■ Task details:
Throughout the material, count the lines with the word "packetlistener" in them, and answer with only the figure.

■ Records for the exercise:
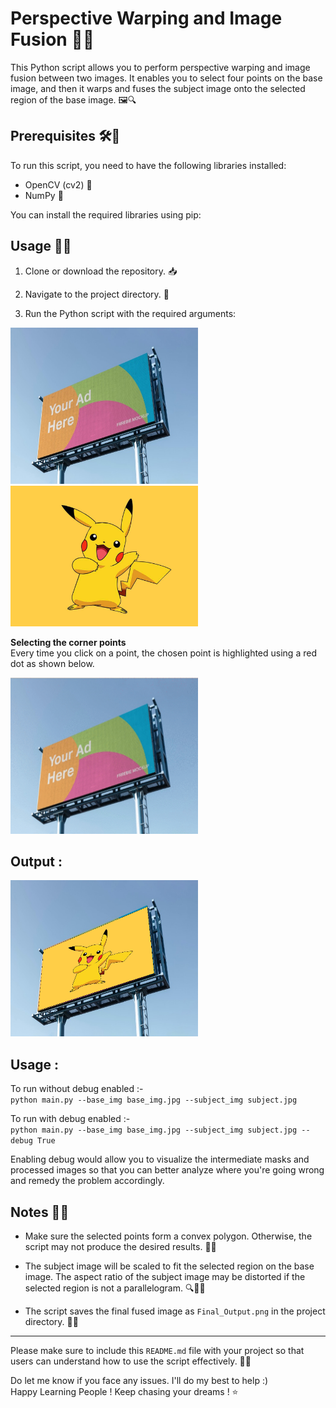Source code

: # Perspective Warping and Image Fusion 🌌🔮

This Python script allows you to perform perspective warping and image fusion between two images. It enables you to select four points on the base image, and then it warps and fuses the subject image onto the selected region of the base image. 🖼️🔍

## Prerequisites 🛠️🔧

To run this script, you need to have the following libraries installed:

- OpenCV (cv2) 📸
- NumPy 🧮

You can install the required libraries using pip: 

## Usage 🚀📝

1. Clone or download the repository. 📥

2. Navigate to the project directory. 📂

3. Run the Python script with the required arguments:

<img src ='base_img.jpg' width = 300 height=250> <img src ='subject.jpg' width = 300>  

**Selecting the corner points**   
Every time you click on a point, the chosen point is highlighted using a red dot as shown below.  

<img src ='points_selector.gif' width = 300 height=250>  

## Output :
<img src ='images/Final_Output.png' width = 300 height=250>   



## Usage :

To run without debug enabled :-  
`python main.py --base_img base_img.jpg --subject_img subject.jpg`

To run with debug enabled :-  
`python main.py --base_img base_img.jpg --subject_img subject.jpg --debug True`

Enabling debug would allow you to visualize the intermediate masks and processed images so that 
you can better analyze where you're going wrong and remedy the problem accordingly.



## Notes 📝🚩

- Make sure the selected points form a convex polygon. Otherwise, the script may not produce the desired results. 🧩❌

- The subject image will be scaled to fit the selected region on the base image. The aspect ratio of the subject image may be distorted if the selected region is not a parallelogram. 🔍🔄🔮

- The script saves the final fused image as `Final_Output.png` in the project directory. 💾💼

---

Please make sure to include this `README.md` file with your project so that users can understand how to use the script effectively. 📝🆒


Do let me know if you face any issues. I'll do my best to help :)  
Happy Learning People ! Keep chasing your dreams ! ⭐️
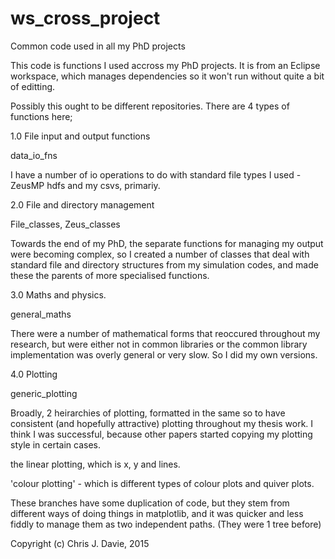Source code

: # ws_cross_project
Common code used in all my PhD projects

This code is functions I used accross my PhD projects.  It is from an Eclipse workspace, which manages dependencies
so it won't run without quite a bit of editting.  

Possibly this ought to be different repositories.  There are 4 types of functions here;

1.0  File input and output functions

data_io_fns

I have a number of io operations to do with standard file types I used - ZeusMP hdfs and my csvs, primariy.

2.0  File and directory management

File_classes, Zeus_classes

Towards the end of my PhD, the separate functions for managing my output were becoming complex, so I created
a number of classes that deal with standard file and directory structures from my simulation codes, and made 
these the parents of more specialised functions.

3.0  Maths and physics.

general_maths

There were a number of mathematical forms that reoccured throughout my research, but were either not in common libraries
or the common library implementation was overly general or very slow.  So I did my own versions.

4.0  Plotting

generic_plotting

Broadly, 2 heirarchies of plotting, formatted in the same so to have consistent (and hopefully attractive) plotting 
throughout my thesis work.  I think I was successful, because other papers started copying my plotting style in certain
cases.

the linear plotting, which is x, y and lines.

'colour plotting' - which is different types of colour plots and quiver plots.

These branches have some duplication of code, but they stem from different ways of doing things in matplotlib, and it
was quicker and less fiddly to manage them as two independent paths.  (They were 1 tree before)

Copyright (c) Chris J. Davie, 2015
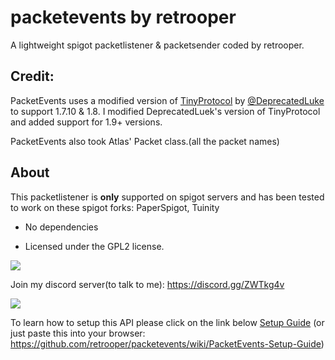 # packetevents by retrooper

A lightweight spigot packetlistener & packetsender coded by retrooper.

## Credit:

PacketEvents uses a modified version of [TinyProtocol](http://github.com/dmulloy2/ProtocolLib/blob/master/TinyProtocol/src/main/java/com/comphenix/tinyprotocol/TinyProtocol.java) by [@DeprecatedLuke](https://github.com/DeprecatedLuke) to support 1.7.10 & 1.8.
I modified DeprecatedLuek's version of TinyProtocol and added support for 1.9+ versions.

PacketEvents also took Atlas' Packet class.(all the packet names)

## About

This packetlistener is **only** supported on spigot servers and has been tested to work on these spigot forks: PaperSpigot, Tuinity

* No dependencies

* Licensed under the GPL2 license.

[![](https://img.shields.io/badge/License-GPLv2-blue.svg)](https://www.gnu.org/licenses/gpl-2.0)

Join my discord server(to talk to me): https://discord.gg/ZWTkg4v

[![](https://jitpack.io/v/retrooper/packetevents.svg)](https://jitpack.io/#retrooper/packetevents)

To learn how to setup this API please click on the link below
[Setup Guide](https://github.com/retrooper/packetevents/wiki/PacketEvents-Setup-Guide)
(or just paste this into your browser: https://github.com/retrooper/packetevents/wiki/PacketEvents-Setup-Guide)
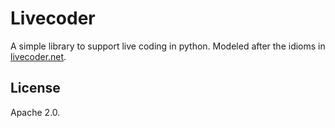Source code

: # Livecoder

A simple library to support live coding in python.
Modeled after the idioms in [livecoder.net](http://livecoder.net).

## License

Apache 2.0.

■ Task solution:
2